Understanding Bollinger Bands

The Bollinger Bands indicator is a well-known technical analysis classic. This indicator is used to understand whether the price is deviating abnormally from the average price (either on the bearish or bullish side).

To do this, we frame the price of a financial asset between 2 (Bollinger) bands, which take into account the asset’s volatility. Interpretation is fairly straightforward. If you break out of the band at the top, you’re overbought; if you break out at the bottom, you’re oversold.

Depending on the asset’s tendency to revert to the mean, two strategies may then emerge, or depending on the timeframe used. If we assume that the asset in question is stationary, we’ll take a short position if we find ourselves above the zone. On the other hand, if we think that the asset is in a stronger momentum, as was the case during the Bullrun, we’ll take a long position if we find ourselves above the zone, as we hope that this momentum will continue. We do the opposite for the lower zone.

Bollinger Bands block configuration

On BullTrading, you can configure each block to make it unique. In this block, you can define the time unit, the period used, …

Time Unit

As Bulltrading has the ability to create a multi-timeframe strategy, you have the option of choosing which time period to calculate this indicator on. There are two possibilities:

  • Default: if you leave Default, the time unit will vary according to the time horizon you use in the backtest.
  • 15m,30m,1d… : If you choose a specific time unit in the time unit, this means that you will choose this specific time unit whatever time unit you use to backtest your strategy.

TIP: If you’re a beginner, I advise you to leave the default time unit.

Period SMA (période de la SMA)

To create Bollinger bands, you need to create a moving average, so this is where you choose the period to use. We implicitly choose the same period for calculating moving volatility, to avoid any problems.

TIPS: You can only enter whole numbers (without decimals).

Standard Deviations

As explained above, the Bollinger bands form an area that frames the price. To construct it, we subtract N times the moving volatility from the moving average to obtain the low band, and add N times the moving volatility for the high band.
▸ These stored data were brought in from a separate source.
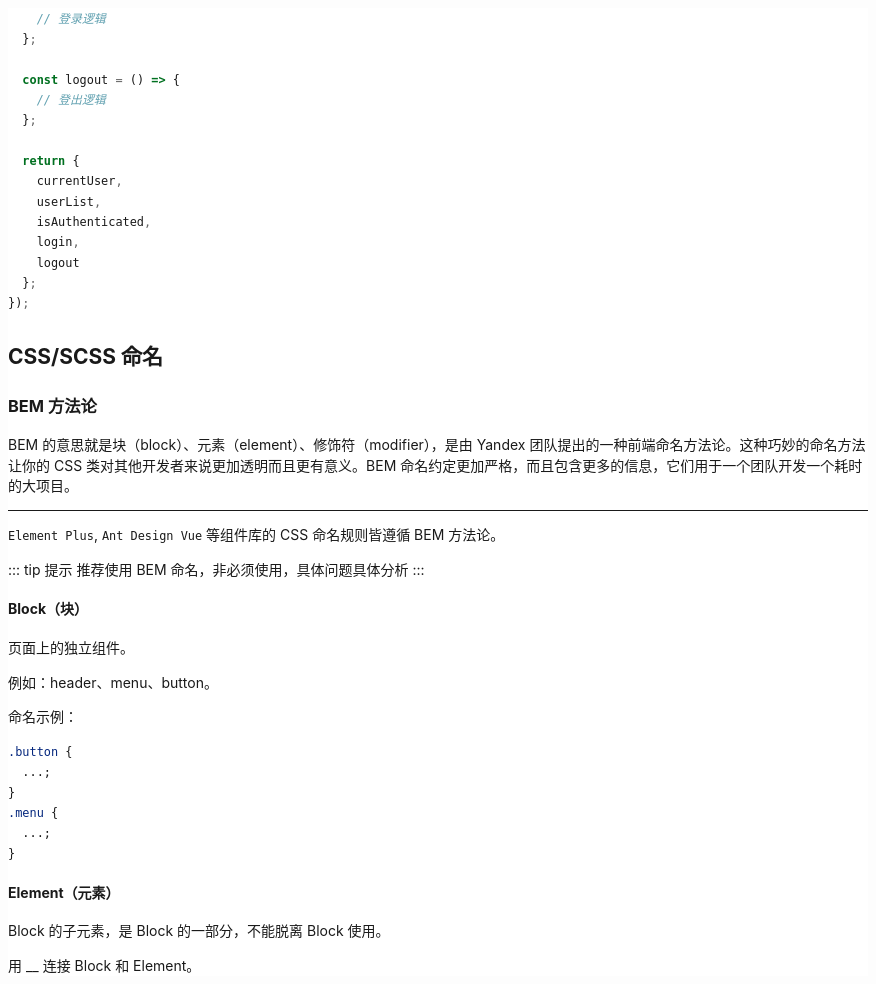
 ```javascript
    // 登录逻辑
  };

  const logout = () => {
    // 登出逻辑
  };

  return {
    currentUser,
    userList,
    isAuthenticated,
    login,
    logout
  };
});
```

## CSS/SCSS 命名

### BEM 方法论

BEM 的意思就是块（block）、元素（element）、修饰符（modifier），是由 Yandex 团队提出的一种前端命名方法论。这种巧妙的命名方法让你的 CSS 类对其他开发者来说更加透明而且更有意义。BEM 命名约定更加严格，而且包含更多的信息，它们用于一个团队开发一个耗时的大项目。

---

`Element Plus`, `Ant Design Vue` 等组件库的 CSS 命名规则皆遵循 BEM 方法论。

::: tip 提示
推荐使用 BEM 命名，非必须使用，具体问题具体分析
:::

#### Block（块）

页面上的独立组件。

例如：header、menu、button。

命名示例：

```css
.button {
  ...;
}
.menu {
  ...;
}
```

#### Element（元素）

Block 的子元素，是 Block 的一部分，不能脱离 Block 使用。

用 \_\_ 连接 Block 和 Element。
The greater the standard deviation multiplier, the more difficult it will be to break out of this zone. The default value is often 2 or 3.

Trigger Type

As with the other indicators, we need to define when this indicator will be validated. For this indicator, it’s very simple: we have 2 possibilities:

  • PriveOver: when the price is above or passes above the band we’ll choose in the next parameter.
  • PriceUnder: when the price is below or passes below the band we’ll choose in the next parameter.

Band Type

We have 3 possible bands to define the condition created by this block: the middle band, which is simply the moving average. The lower band, which is the lower Bollinger band, and the upper band, which is the upper Bollinger band.

Signal Type

This parameter has only two possibilities: CrossOver and Position. Let’s explain the difference this parameter makes:

  • CrossOver: if you choose CrossOver for the signal type, this block will be validated only when the price goes above or below the chosen band, and only when crossing.
  • Position: with this option, the block will be validated when the price is above or below the chosen band.

TIPS: the CrossOver parameter is much more restrictive, so it’s worth using it when you only have one or two indicators combined. However, if you have too many blocks combined with the Crossover parameter, this will greatly reduce the number of trades in your strategy, as we need, for example, a crossover between the two MAs + a crossover between the RSI 70 threshold + a crossover in the Vortex indicator…

So, when combining several indicator blocks, don’t set more than 1 or 2 blocks with the CrossOvers parameter if you’re a beginner.